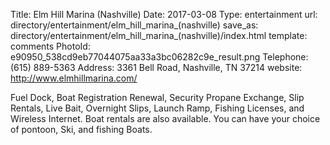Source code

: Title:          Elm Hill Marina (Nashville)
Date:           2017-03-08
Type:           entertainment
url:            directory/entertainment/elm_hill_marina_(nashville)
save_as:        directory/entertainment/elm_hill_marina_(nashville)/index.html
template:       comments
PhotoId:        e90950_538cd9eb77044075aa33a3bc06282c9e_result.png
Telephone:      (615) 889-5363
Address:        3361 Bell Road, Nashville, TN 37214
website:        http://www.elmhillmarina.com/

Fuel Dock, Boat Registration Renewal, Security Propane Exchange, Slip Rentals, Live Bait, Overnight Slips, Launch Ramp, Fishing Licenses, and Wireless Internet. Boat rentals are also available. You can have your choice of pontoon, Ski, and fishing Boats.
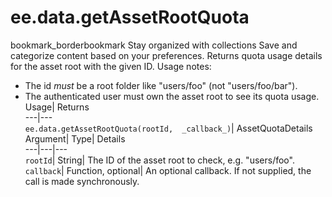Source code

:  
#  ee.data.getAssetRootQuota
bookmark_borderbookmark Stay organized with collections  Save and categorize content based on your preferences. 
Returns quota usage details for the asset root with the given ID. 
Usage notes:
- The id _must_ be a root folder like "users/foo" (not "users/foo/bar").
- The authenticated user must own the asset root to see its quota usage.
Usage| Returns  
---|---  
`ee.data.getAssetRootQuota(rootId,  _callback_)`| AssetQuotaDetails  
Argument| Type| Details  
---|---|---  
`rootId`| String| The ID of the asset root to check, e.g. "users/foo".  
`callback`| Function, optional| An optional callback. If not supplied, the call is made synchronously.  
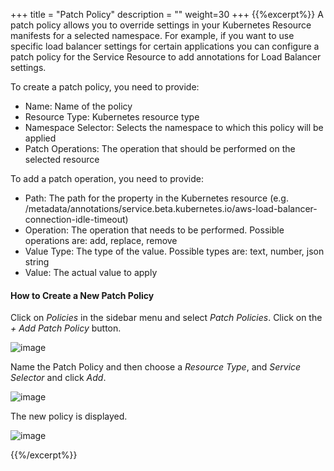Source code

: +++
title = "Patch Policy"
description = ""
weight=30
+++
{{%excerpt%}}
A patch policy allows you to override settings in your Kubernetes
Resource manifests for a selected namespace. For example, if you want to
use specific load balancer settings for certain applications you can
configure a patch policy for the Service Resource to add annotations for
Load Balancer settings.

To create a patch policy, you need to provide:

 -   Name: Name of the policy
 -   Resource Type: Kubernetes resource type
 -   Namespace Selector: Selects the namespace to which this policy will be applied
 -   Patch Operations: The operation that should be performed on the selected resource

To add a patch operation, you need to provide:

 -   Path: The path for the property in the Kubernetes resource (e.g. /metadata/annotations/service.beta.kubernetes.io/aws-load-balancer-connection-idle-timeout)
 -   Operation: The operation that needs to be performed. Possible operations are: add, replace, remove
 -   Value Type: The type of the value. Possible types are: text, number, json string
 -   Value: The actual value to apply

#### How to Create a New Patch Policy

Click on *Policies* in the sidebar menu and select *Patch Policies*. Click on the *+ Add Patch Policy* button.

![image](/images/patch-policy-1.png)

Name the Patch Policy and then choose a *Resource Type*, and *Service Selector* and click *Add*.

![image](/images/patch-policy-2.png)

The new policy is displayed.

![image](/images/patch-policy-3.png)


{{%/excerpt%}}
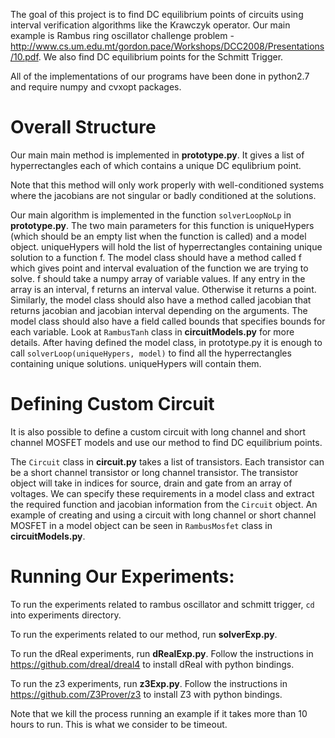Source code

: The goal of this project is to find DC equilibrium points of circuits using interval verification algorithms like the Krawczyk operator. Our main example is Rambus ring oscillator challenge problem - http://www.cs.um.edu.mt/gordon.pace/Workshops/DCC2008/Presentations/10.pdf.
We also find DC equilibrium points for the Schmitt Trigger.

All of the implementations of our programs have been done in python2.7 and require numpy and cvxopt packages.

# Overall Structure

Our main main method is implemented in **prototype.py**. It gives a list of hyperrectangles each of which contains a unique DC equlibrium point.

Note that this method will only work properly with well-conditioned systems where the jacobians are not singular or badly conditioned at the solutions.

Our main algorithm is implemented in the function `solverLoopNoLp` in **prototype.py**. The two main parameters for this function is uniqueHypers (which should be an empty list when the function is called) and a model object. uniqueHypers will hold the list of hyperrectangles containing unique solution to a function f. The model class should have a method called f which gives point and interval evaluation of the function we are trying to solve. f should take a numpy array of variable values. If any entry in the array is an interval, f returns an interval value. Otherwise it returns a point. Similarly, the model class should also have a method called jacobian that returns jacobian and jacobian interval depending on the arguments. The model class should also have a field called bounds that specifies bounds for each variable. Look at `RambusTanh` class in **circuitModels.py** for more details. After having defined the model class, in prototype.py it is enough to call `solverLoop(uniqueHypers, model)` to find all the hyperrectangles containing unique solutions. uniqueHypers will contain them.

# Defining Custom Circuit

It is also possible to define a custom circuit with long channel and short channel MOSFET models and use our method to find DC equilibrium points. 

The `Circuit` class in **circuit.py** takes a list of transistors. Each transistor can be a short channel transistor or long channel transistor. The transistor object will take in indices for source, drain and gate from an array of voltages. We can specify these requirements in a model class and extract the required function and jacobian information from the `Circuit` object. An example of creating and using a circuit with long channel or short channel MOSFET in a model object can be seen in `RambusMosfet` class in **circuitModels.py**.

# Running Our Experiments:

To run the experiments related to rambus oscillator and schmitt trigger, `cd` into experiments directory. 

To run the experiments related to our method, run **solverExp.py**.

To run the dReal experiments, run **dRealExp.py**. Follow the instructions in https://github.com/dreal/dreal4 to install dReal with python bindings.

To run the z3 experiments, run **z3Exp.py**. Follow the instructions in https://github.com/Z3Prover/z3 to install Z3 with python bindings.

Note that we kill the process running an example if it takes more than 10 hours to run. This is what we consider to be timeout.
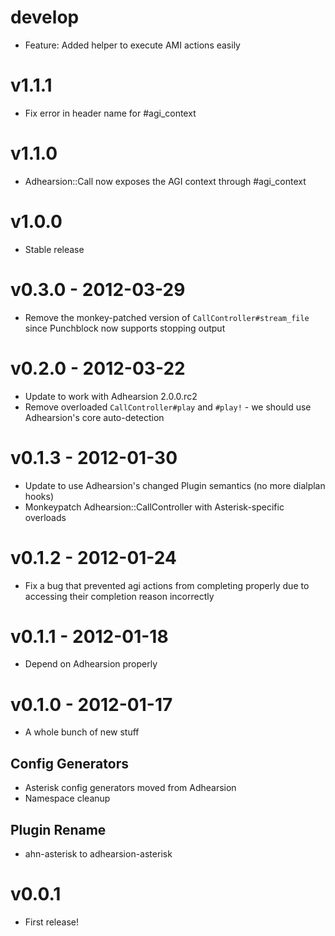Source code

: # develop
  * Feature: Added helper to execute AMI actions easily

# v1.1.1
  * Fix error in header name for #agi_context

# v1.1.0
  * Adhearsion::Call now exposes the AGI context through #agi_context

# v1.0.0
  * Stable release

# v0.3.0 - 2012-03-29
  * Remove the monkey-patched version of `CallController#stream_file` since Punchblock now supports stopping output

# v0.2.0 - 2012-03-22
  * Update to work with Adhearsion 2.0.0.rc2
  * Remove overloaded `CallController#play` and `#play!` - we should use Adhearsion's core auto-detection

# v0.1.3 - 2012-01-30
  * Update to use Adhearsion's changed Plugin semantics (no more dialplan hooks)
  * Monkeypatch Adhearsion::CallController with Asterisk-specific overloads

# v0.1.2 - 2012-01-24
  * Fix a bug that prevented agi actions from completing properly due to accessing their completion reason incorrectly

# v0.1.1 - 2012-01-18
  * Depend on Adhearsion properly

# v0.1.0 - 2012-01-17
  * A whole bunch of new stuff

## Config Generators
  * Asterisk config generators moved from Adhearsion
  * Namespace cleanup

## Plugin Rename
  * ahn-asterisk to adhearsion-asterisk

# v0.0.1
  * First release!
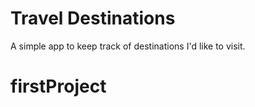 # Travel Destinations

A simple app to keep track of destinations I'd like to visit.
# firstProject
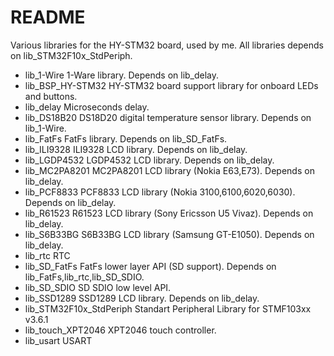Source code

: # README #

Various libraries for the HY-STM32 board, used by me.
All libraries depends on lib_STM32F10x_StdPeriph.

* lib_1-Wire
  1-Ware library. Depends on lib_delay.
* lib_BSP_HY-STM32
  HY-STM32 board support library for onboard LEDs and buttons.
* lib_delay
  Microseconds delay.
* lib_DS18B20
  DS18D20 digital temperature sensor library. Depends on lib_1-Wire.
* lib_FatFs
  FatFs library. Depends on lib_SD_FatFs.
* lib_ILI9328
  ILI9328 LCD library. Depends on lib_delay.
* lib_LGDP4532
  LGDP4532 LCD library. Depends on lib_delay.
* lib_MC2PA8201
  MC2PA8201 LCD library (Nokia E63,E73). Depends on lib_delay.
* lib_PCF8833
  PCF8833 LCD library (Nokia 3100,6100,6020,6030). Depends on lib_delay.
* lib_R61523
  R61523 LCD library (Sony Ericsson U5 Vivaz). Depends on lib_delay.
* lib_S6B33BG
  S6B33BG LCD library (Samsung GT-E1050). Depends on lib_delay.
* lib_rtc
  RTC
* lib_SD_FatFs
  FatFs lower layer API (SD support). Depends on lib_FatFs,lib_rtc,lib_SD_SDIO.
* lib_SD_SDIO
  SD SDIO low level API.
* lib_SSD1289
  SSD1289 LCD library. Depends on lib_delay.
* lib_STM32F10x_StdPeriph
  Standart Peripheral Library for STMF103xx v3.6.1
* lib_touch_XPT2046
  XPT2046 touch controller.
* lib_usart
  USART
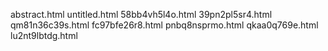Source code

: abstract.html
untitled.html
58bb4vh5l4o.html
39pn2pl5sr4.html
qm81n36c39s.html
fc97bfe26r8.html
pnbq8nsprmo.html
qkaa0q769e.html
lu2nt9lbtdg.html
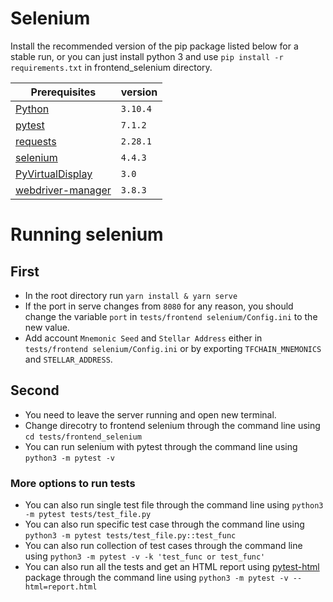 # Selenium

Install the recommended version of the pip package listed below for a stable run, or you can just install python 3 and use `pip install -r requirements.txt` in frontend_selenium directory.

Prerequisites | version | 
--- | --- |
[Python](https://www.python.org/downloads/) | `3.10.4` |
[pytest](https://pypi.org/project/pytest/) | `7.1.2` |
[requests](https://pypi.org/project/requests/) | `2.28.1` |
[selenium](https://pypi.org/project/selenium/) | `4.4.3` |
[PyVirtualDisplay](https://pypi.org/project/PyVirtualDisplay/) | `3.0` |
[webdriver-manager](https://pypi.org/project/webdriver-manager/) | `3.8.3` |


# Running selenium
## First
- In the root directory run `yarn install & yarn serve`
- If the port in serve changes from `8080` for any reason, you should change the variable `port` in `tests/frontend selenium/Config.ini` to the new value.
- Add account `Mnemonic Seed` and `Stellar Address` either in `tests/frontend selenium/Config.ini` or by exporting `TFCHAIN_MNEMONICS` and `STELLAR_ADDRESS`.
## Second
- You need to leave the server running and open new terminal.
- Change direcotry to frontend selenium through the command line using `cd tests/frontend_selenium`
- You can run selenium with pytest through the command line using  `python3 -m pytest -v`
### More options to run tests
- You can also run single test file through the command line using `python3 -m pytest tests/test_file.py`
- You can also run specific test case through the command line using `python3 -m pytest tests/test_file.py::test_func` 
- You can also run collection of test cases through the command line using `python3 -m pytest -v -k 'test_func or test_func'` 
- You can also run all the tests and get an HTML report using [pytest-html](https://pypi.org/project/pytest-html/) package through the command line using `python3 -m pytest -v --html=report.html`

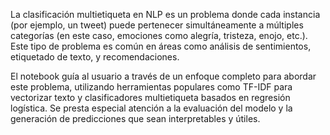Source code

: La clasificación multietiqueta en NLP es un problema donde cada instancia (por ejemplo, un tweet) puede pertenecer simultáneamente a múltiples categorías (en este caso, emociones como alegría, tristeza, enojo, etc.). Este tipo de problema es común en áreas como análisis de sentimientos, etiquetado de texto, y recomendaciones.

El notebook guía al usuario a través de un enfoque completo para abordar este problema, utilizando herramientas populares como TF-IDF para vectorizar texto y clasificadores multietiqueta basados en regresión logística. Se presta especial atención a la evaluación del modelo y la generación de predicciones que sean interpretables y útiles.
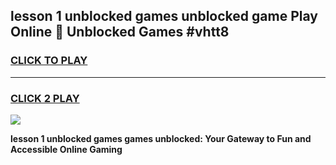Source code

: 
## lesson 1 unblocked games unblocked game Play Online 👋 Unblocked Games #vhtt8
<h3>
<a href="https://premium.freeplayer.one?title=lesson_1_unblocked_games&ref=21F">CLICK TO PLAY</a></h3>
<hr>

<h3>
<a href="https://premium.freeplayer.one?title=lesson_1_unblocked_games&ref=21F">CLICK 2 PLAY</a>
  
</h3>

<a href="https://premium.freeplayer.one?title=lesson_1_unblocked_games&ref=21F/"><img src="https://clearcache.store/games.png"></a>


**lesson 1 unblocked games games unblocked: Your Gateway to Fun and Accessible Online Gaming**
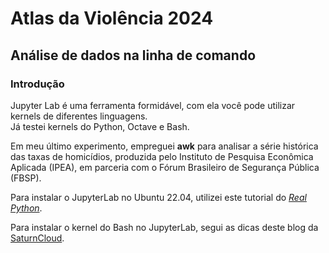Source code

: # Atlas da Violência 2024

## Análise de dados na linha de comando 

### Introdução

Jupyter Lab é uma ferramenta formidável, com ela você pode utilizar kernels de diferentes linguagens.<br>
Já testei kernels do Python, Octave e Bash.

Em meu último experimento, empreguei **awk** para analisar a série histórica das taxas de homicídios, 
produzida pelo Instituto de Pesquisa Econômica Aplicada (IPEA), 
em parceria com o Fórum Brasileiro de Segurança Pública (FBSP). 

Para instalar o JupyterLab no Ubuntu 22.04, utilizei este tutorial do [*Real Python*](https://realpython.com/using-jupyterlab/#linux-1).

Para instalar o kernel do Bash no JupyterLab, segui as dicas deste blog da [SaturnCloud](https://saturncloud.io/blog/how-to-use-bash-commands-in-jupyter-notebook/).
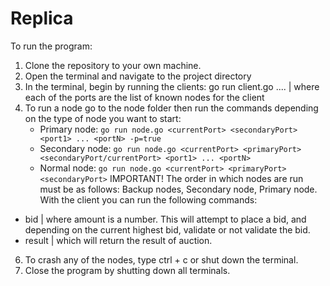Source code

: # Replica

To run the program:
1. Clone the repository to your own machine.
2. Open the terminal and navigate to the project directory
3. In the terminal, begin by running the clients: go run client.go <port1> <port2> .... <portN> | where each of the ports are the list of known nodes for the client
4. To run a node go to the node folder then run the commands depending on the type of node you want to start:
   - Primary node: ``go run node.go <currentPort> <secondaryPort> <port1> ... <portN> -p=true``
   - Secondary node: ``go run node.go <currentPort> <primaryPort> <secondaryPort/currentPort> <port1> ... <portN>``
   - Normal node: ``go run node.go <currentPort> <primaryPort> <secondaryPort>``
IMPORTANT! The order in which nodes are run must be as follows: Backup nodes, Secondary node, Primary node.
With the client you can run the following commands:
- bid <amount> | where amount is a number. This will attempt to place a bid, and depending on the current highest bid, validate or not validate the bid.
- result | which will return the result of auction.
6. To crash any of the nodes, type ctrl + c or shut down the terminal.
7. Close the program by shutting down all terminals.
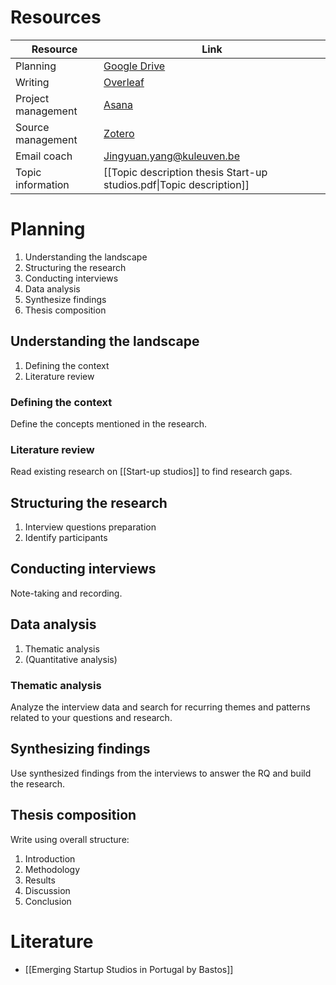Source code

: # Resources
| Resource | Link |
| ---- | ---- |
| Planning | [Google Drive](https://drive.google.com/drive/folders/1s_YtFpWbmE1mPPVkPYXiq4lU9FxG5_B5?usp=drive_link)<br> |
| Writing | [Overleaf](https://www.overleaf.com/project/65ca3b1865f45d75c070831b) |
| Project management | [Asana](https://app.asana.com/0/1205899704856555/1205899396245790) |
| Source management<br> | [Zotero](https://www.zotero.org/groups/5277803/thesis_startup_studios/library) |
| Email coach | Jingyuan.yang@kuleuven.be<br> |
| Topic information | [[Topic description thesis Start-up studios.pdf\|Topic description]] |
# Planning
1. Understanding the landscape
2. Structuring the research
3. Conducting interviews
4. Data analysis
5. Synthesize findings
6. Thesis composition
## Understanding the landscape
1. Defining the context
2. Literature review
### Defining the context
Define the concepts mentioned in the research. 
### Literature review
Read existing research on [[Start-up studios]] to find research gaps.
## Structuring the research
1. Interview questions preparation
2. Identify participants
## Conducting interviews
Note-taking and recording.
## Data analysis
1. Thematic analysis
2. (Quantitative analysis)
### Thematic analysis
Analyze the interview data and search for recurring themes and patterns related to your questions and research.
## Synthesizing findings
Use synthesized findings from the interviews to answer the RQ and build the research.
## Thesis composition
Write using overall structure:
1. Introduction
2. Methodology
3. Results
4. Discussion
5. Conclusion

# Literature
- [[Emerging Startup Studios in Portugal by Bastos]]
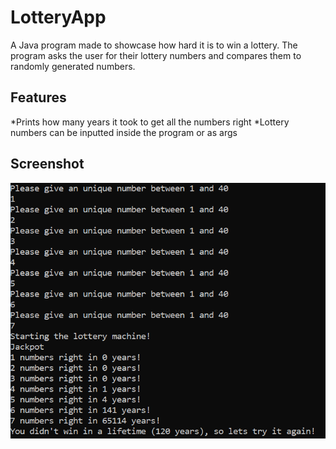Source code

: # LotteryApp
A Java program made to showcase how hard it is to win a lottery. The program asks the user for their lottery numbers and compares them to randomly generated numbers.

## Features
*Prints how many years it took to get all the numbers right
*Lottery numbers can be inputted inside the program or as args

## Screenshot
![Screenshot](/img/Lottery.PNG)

Work task
Copy only the part of the records that runs from the first line to the line with "of the policy", ends included, leaving pictures out.

Task response
Source code

: Title:          Elm Hill Marina (Nashville)
Date:           2017-03-08
Type:           entertainment
url:            directory/entertainment/elm_hill_marina_(nashville)
save_as:        directory/entertainment/elm_hill_marina_(nashville)/index.html
template:       comments
PhotoId:        e90950_538cd9eb77044075aa33a3bc06282c9e_result.png
Telephone:      (615) 889-5363
Address:        3361 Bell Road, Nashville, TN 37214
website:        http://www.elmhillmarina.com/

Fuel Dock, Boat Registration Renewal, Security Propane Exchange, Slip Rentals, Live Bait, Overnight Slips, Launch Ramp, Fishing Licenses, and Wireless Internet. Boat rentals are also available. You can have your choice of pontoon, Ski, and fishing Boats.
Source code

:  
#  ee.data.getAssetRootQuota
bookmark_borderbookmark Stay organized with collections  Save and categorize content based on your preferences. 
Returns quota usage details for the asset root with the given ID. 
Usage notes:
- The id _must_ be a root folder like "users/foo" (not "users/foo/bar").
- The authenticated user must own the asset root to see its quota usage.
Usage| Returns  
---|---  
`ee.data.getAssetRootQuota(rootId,  _callback_)`| AssetQuotaDetails  
Argument| Type| Details  
---|---|---  
`rootId`| String| The ID of the asset root to check, e.g. "users/foo".  
`callback`| Function, optional| An optional callback. If not supplied, the call is made synchronously.  
Source code

: +++
title = "Patch Policy"
description = ""
weight=30
+++
{{%excerpt%}}
A patch policy allows you to override settings in your Kubernetes
Resource manifests for a selected namespace. For example, if you want to
use specific load balancer settings for certain applications you can
configure a patch policy for the Service Resource to add annotations for
Load Balancer settings.

To create a patch policy, you need to provide:

 -   Name: Name of the policy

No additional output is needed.